« À ma table »
C'est le jour de la rentrée que j'ai vu Mathilde pour la première fois. Pendant toute la cérémonie de bienvenue et la répartition des élèves dans les classes, je ne l'avais pas quittée du regard. Elle était grande, blonde, les yeux bleus, un peu comme les filles des séries américaines que maman regarde à la télé, en moins vieille. J'ai appris son nom lorsque le surveillant l’a invitée à rejoindre le rang des élèves de la sixième B. À mon grand regret, il n'avait pas mentionné le mien, nous n'étions donc pas dans la même classe, mais il en fallait plus pour me décourager. Le destin était écrit. À chaque récréation, je la cherchais du regard et ne la quittais plus jusqu'à ce que la sonnerie retentisse, indiquant l'heure de regagner les salles de cours.
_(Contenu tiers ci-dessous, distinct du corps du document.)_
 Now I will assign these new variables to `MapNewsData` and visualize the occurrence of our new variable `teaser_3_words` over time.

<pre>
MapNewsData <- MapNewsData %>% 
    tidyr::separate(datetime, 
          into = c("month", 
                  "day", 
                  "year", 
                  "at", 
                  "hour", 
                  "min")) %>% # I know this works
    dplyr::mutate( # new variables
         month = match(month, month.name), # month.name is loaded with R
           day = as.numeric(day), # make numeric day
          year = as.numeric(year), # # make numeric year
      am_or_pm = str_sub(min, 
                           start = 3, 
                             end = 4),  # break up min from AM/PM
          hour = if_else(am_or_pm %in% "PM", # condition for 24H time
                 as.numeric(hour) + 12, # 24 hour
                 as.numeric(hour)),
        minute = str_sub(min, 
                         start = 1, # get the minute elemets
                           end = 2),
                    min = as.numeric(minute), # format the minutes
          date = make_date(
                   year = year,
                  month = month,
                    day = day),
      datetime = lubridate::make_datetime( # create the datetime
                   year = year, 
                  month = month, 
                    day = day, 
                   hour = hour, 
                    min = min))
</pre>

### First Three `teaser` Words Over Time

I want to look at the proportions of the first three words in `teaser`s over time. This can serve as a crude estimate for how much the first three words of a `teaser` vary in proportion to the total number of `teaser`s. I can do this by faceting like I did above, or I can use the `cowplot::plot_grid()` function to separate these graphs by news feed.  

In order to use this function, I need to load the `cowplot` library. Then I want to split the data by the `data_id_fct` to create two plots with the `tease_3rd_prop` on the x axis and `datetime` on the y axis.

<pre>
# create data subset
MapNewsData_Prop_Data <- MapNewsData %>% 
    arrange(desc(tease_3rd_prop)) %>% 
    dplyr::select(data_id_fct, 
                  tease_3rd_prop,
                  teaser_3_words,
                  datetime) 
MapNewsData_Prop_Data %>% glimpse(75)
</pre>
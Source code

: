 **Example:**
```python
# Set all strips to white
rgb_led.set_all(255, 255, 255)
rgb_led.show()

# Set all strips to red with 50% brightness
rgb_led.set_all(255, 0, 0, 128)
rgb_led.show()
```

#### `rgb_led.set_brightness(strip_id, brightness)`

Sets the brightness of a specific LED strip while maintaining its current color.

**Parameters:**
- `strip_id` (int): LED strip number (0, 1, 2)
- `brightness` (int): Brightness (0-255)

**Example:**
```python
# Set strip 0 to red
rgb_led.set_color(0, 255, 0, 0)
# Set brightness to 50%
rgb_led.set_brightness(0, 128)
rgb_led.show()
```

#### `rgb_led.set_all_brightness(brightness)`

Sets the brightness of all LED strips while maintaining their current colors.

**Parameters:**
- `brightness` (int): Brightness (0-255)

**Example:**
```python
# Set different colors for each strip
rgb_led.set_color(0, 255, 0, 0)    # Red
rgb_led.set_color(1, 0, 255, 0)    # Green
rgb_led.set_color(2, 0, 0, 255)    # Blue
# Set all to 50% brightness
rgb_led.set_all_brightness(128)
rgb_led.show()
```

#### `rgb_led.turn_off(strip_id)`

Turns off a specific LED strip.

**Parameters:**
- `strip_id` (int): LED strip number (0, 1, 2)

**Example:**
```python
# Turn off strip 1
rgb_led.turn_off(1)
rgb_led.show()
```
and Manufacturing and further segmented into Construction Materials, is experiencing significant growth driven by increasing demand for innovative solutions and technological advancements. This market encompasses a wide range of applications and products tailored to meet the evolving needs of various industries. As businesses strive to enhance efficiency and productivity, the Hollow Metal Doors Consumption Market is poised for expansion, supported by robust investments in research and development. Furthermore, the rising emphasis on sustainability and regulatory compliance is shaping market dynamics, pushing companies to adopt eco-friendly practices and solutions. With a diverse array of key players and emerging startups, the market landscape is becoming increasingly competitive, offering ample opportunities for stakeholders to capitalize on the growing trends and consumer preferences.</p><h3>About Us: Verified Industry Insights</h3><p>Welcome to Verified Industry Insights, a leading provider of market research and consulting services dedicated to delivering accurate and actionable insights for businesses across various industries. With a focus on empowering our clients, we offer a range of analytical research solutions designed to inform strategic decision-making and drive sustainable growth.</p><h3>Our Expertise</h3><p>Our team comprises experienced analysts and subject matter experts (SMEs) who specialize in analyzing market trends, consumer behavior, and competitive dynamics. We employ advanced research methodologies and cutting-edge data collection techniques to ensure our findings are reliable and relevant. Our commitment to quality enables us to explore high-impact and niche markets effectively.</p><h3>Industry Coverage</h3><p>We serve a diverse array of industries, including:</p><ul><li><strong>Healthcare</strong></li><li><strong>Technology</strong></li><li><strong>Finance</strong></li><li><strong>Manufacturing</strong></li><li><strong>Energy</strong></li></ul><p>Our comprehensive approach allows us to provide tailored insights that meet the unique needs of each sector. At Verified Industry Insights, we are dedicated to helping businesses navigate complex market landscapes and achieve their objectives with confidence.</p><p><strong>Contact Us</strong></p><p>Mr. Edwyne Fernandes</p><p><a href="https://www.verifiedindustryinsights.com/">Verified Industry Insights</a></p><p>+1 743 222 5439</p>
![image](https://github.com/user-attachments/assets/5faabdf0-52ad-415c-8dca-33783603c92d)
Je passais mon temps à observer ses moindres faits et gestes, sans jamais lui adresser la parole. Je devais le faire, pourtant, mon copain Charles me le répétait sans cesse.
L'idée de voir Mathilde avec un autre garçon me terrifie. Nous sommes faits pour être ensemble, je le sais. Mais elle non, alors comment le lui faire comprendre avant qu'il ne soit trop tard ? Je ne suis pas l'un de ces garçons populaires qui ont toutes les filles à leurs pieds : je suis un petit brun, pâle et rondouillard, avec un long nez, des lunettes rondes et des oreilles décollées. En somme, pas le stéréotype d'un Don Juan des collèges. J'en ai parlé à ma mère qui, pour me rassurer, m'a répondu d'un air passionné : « Gaëtan, tu es le plus beau à mes yeux ». Ce qui au départ partait d'une bonne intention m'a en fait encore plus effrayé. J'aime beaucoup ma mère mais non, c'est avec Mathilde que je veux me marier, pas avec elle. Je me suis alors enfermé dans ma chambre, et, interloquée, elle a jugé bon de me laisser tranquille. Une fois calmé, je me suis dit que si je plaisais à ma mère, il en était peut-être de même pour les autres filles, donc Mathilde. Je décidais donc de me lancer et de lui avouer mes sentiments...
Il est midi et les élèves se pressent pour rejoindre la file du réfectoire. Une fois dedans, le jeu consiste à atteindre le premier la porte d'entrée, quitte à donner quelques coups d'épaule ou de genou pour y arriver. Je perds toujours, mon gabarit ne me permettant pas de rivaliser avec les grands du collège, ni même ceux de mon âge, d'ailleurs. Quand je trouve enfin une place, la moitié du self a déjà fini de manger et se lève, laissant derrière elle un véritable champ de bataille. Comme en atteste le vacarme qui envahit la salle, l'autre moitié, elle, est bel et bien là, et c'est un peu à celui qui criait le plus fort pour se faire entendre, le tout au rythme des couverts crissant sur les assiettes.
Mais quelques secondes à peine après m'être assis, je n'entends plus le chahut autour de moi. Je la cherche du regard et je m'aperçois qu’elle est là, à ma table. Elle est seule, ses amies sont déjà parties, l’occasion rêvée pour lui faire part de mes sentiments. J’ai répété cette scène dans le miroir de ma salle de bain pendant près de six mois, travaillé un discours que j’ai modifié une bonne centaine de fois, et, après toute cette longue mise en condition, le moment d’entrer en scène est enfin arrivé. Je prends alors une grande inspiration et… rien…impossible de prononcer le moindre mot. Je suis paralysé par la peur. Tout était tellement plus simple devant mon miroir, je paraissais même sûr de moi et décontracté. Mais là, elle a senti que j'allais lui adresser la parole et me fixe du regard. Perdu dans le bleu de ses yeux, terrifié, je prie pour que la sonnerie retentisse et mette un terme à cette situation embarrassante. C’est alors qu’elle sourit et me dit : « Tu es drôle toi, on dirait que tu vas parler mais tu ne dis rien. Je t'ai vu l'autre jour dans ma rue, tu habites par là ? On pourrait faire le trajet ensemble si tu veux... »
J’acquiesce d'un hochement de tête, il ne faut pas non plus avoir l'air trop enjoué. La sonnerie nous rappelle qu'il est l'heure d'aller en cours et elle me dit en se levant : « À cinq heures à la sortie, alors... ».